It's Groundhog Day for Bruins


It's Groundhog Day for Bruins

MONTREAL It certainly appears the Bruins are locked in the hockey version of Groundhog Day.

They keep making the same mistakes over and over again. Their will to win flags after the slightest hints of adversity early in the game. Their third-period bursts when trying to erase a deficit always seem to come up short.

That doesnt even take into account the brain-dead retaliation penalties they're being lulled into while playing catch-up a key element that helped again sink the Bruins in a 4-2 loss to the Canadiens at the Bell Centre Saturday night.

The loss capped a home-and-home sweep at hands of their arch-rivals and dropped the Bruins to 3-7. The start is the worst by a defending Stanley Cup champion since the Edmonton Oilers won in 1990, and then limped out to a 2-11-2 start to a 1990-91 season that eventually led them all the way to the Western Conference Finals.So there's hope for the B's, but a rough start has become a serious impediment to success in today's NHL.

I believe in this team, said captain Zdeno Chara. "I know that were in a deep hole, but if anybody can get out of it its this team."

Not if they keep following the exact same pattern, night after night after night.

Boston has stormed strongly out of the starting gate more often that not in the first 10 games, but theyve encountered serious difficulties finishing offensive plays.

Sometimes its the inability to hit a wide-open net or finish off a great pass, which was the case with Daniel Paille, Nathan Horton and Chris Kelly early Saturday night.

But more often its been about hitting posts rather than twine. Its what happened in the first period when both a Rich Peverley backhand and a Brad Marchand shot from the high slot dinged off the left post.
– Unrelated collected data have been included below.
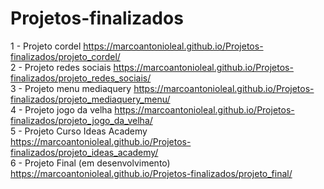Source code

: # Projetos-finalizados
 1 - Projeto cordel https://marcoantonioleal.github.io/Projetos-finalizados/projeto_cordel/ <br>
 2 - Projeto redes sociais https://marcoantonioleal.github.io/Projetos-finalizados/projeto_redes_sociais/ <br>
 3 - Projeto menu mediaquery https://marcoantonioleal.github.io/Projetos-finalizados/projeto_mediaquery_menu/ <br>
 4 - Projeto jogo da velha https://marcoantonioleal.github.io/Projetos-finalizados/projeto_jogo_da_velha/ <br>
 5 - Projeto Curso Ideas Academy https://marcoantonioleal.github.io/Projetos-finalizados/projeto_ideas_academy/ <br>
 6 - Projeto Final (em desenvolvimento) https://marcoantonioleal.github.io/Projetos-finalizados/projeto_final/
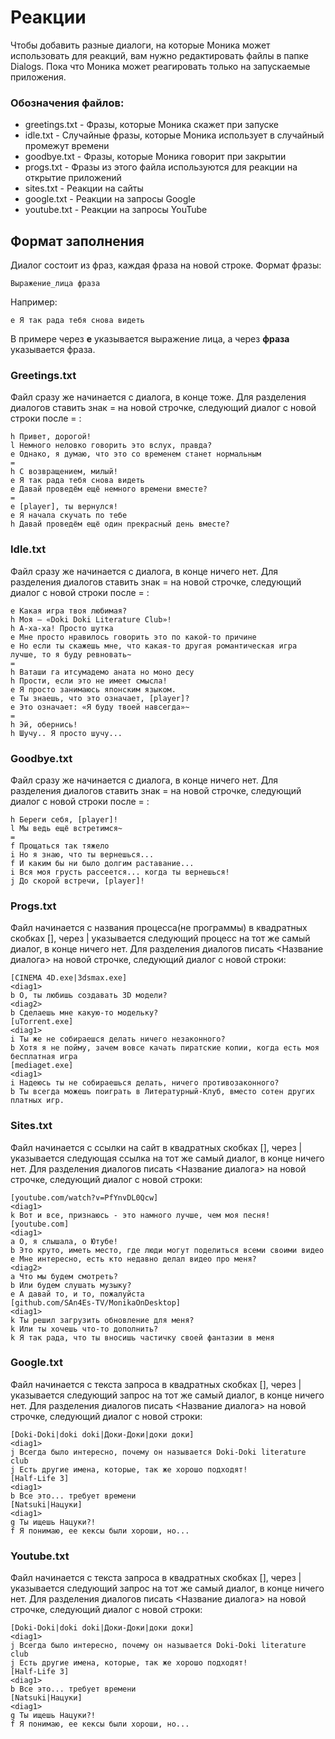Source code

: # Реакции

Чтобы добавить разные диалоги, на которые Моника может использовать для реакций, вам нужно редактировать файлы в папке Dialogs. Пока что Моника может реагировать только на запускаемые приложения.

### **Обозначения файлов:**
- greetings.txt - Фразы, которые Моника скажет при запуске
- idle.txt - Случайные фразы, которые Моника использует в случайный промежут времени
- goodbye.txt - Фразы, которые Моника говорит при закрытии
- progs.txt - Фразы из этого файла используются для реакции на открытие приложений
- sites.txt - Реакции на сайты
- google.txt - Реакции на запросы Google
- youtube.txt - Реакции на запросы YouTube

## Формат заполнения
Диалог состоит из фраз, каждая фраза на новой строке. 
Формат фразы: 

	Выражение_лица фраза
Например:

	e Я так рада тебя снова видеть
В примере через **е** указывается выражение лица, а через **фраза** указывается фраза.
### Greetings.txt
Файл сразу же начинается с диалога, в конце тоже. Для разделения диалогов ставить знак = на новой строчке, следующий диалог с новой строки после = :

	h Привет, дорогой!
	l Немного неловко говорить это вслух, правда?
	e Однако, я думаю, что это со временем станет нормальным
	=
	h С возвращением, милый!
	e Я так рада тебя снова видеть
	e Давай проведём ещё немного времени вместе?
	=
	e [player], ты вернулся!
	e Я начала скучать по тебе
	h Давай проведём ещё один прекрасный день вместе?
### Idle.txt
Файл сразу же начинается с диалога, в конце ничего нет. Для разделения диалогов ставить знак = на новой строчке, следующий диалог с новой строки после = :

	e Какая игра твоя любимая?
	h Моя — «Doki Doki Literature Club»!
	h А-ха-ха! Просто шутка
	e Мне просто нравилось говорить это по какой-то причине
	e Но если ты скажешь мне, что какая-то другая романтическая игра лучше, то я буду ревновать~
	=
	h Ваташи га итсумадемо аната но моно десу
	h Прости, если это не имеет смысла!
	e Я просто занимаюсь японским языком.
	e Ты знаешь, что это означает, [player]?
	e Это означает: «Я буду твоей навсегда»~
	=
	h Эй, обернись!
	h Шучу.. Я просто шучу...
### Goodbye.txt
Файл сразу же начинается с диалога, в конце ничего нет. Для разделения диалогов ставить знак = на новой строчке, следующий диалог с новой строки после = :

	h Береги себя, [player]!
	l Мы ведь ещё встретимся~
	=
	f Прощаться так тяжело
	i Но я знаю, что ты вернешься...
	f И каким бы ни было долгим раставание... 
	i Вся моя грусть рассеется... когда ты вернешься!
	j До скорой встречи, [player]!
### Progs.txt
Файл начинается с названия процесса(не программы) в квадратных скобках [], через | указывается следующий процесс на тот же самый диалог, в конце ничего нет. Для разделения диалогов писать <Название диалога> на новой строчке, следующий диалог с новой строки:

	[CINEMA 4D.exe|3dsmax.exe]
	<diag1>
	b О, ты любишь создавать 3D модели?
	<diag2>
	b Сделаешь мне какую-то модельку?
	[uTorrent.exe]
	<diag1>
	i Ты же не собираешся делать ничего незаконного?
	b Хотя я не пойму, зачем вовсе качать пиратские копии, когда есть моя бесплатная игра
	[mediaget.exe]
	<diag1>
	i Надеюсь ты не собираешься делать, ничего противозаконного?
	b Ты всегда можешь поиграть в Литературный-Клуб, вместо сотен других платных игр.
### Sites.txt
Файл начинается с ссылки на сайт в квадратных скобках [], через | указывается следующая ссылка на тот же самый диалог, в конце ничего нет. Для разделения диалогов писать <Название диалога> на новой строчке, следующий диалог с новой строки:

	[youtube.com/watch?v=PfYnvDL0Qcw]
	<diag1>
	k Вот и все, признаюсь - это намного лучше, чем моя песня!
	[youtube.com]
	<diag1>
	a О, я слышала, о Ютубе!
	b Это круто, иметь место, где люди могут поделиться всеми своими видео
	e Мне интересно, есть кто недавно делал видео про меня?
	<diag2>
	a Что мы будем смотреть?
	b Или будем слушать музыку?
	e А давай то, и то, пожалуйста
	[github.com/SAn4Es-TV/MonikaOnDesktop]
	<diag1>
	k Ты решил загрузить обновление для меня?
	k Или ты хочешь что-то дополнить?
	k Я так рада, что ты вносишь частичку своей фантазии в меня
### Google.txt
Файл начинается с текста запроса в квадратных скобках [], через | указывается следующий запрос на тот же самый диалог, в конце ничего нет. Для разделения диалогов писать <Название диалога> на новой строчке, следующий диалог с новой строки:

	[Doki-Doki|doki doki|Доки-Доки|доки доки]
	<diag1>
	j Всегда было интересно, почему он называется Doki-Doki literature club
	j Есть другие имена, которые, так же хорошо подходят!
	[Half-Life 3]
	<diag1>
	b Все это... требует времени
	[Natsuki|Нацуки]
	<diag1>
	g Ты ищешь Нацуки?!
	f Я понимаю, ее кексы были хороши, но...
### Youtube.txt
Файл начинается с текста запроса в квадратных скобках [], через | указывается следующий запрос на тот же самый диалог, в конце ничего нет. Для разделения диалогов писать <Название диалога> на новой строчке, следующий диалог с новой строки:

	[Doki-Doki|doki doki|Доки-Доки|доки доки]
	<diag1>
	j Всегда было интересно, почему он называется Doki-Doki literature club
	j Есть другие имена, которые, так же хорошо подходят!
	[Half-Life 3]
	<diag1>
	b Все это... требует времени
	[Natsuki|Нацуки]
	<diag1>
	g Ты ищешь Нацуки?!
	f Я понимаю, ее кексы были хороши, но...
Once the Bs came up empty in both golden scoring chances, frustration crept in quickly.

The Bruins started getting out of their flow, both offensively and defensively, and got away from what makes them successful. Mix in a Brian Gionta power-play goal and a Lars Eller scorched strike that opened up when Horton stumbled on the ice, and the Bruins truly started leaking oil.

The frustration brought about the retaliation penalties, and thats when things truly went awry.

We want to be physical, but we have to be smart about it, said Chara. We can't be retaliating like that. Guys dont want to take bad penalties, but thats the way its happening right now. Im sure if you asked them, they would take those things back.

Its okay to play with emotions, but weve got to be smart about it.

For the second time this season the Bruins lost their composure in a game they were trailing that was still winnable. Andrew Ference was lulled into a roughing penalty in the second period while taking a quick punch at Habs defensemen P.K. Subban, who stirred things up with a bump behind the net. That led to a David Desharnais power-play goal and a 3-0 lead for the Habs.

But the Bruins werent done shooting themselves squarely in the foot. Eight minutes later Milan Lucic slashed at Subban when the Habs defensemen started messing with the Bs power forward, and once again the refs caught Bostons return volley.

The slash was less than three minutes after Lucic went upstairs with a wrist shot to put the Bruins on the scoreboard, so it wasn't exactly perfect timing.

Later, Horton put the Canadiens on the power play again when, after a battle in front of the net with Hal Gill, he cross-checked the behemoth blueliner.

We cant retaliate, said Brad Marchand. We have to be able to take it and hurt them on the scoreboard. We have to be better in that area. We know what we have to do to be better. Its just a matter of us finally going out and doing it.

What followed the penalties was the final trait that those around the Bruins have set their watches to this season: the mad, desperate scramble in the third period to make up for the shortcomings of the first 40 minutes.

The Bruins outshot the Habs 12-3 in the final 20 minutes, and even closed it to 3-2 in the final minute when Tyler Seguin stepped through traffic to snap home his team-leading fourth goal after they'd pulled Tuukka Rask for a sixth skater.

But it all turned into another futile third-period push for a Bruins team that isnt consistently playing hard, isnt playing well at all in front of Rask, and still has too many key players like Horton and David Krejci serving more as passengers than active participants.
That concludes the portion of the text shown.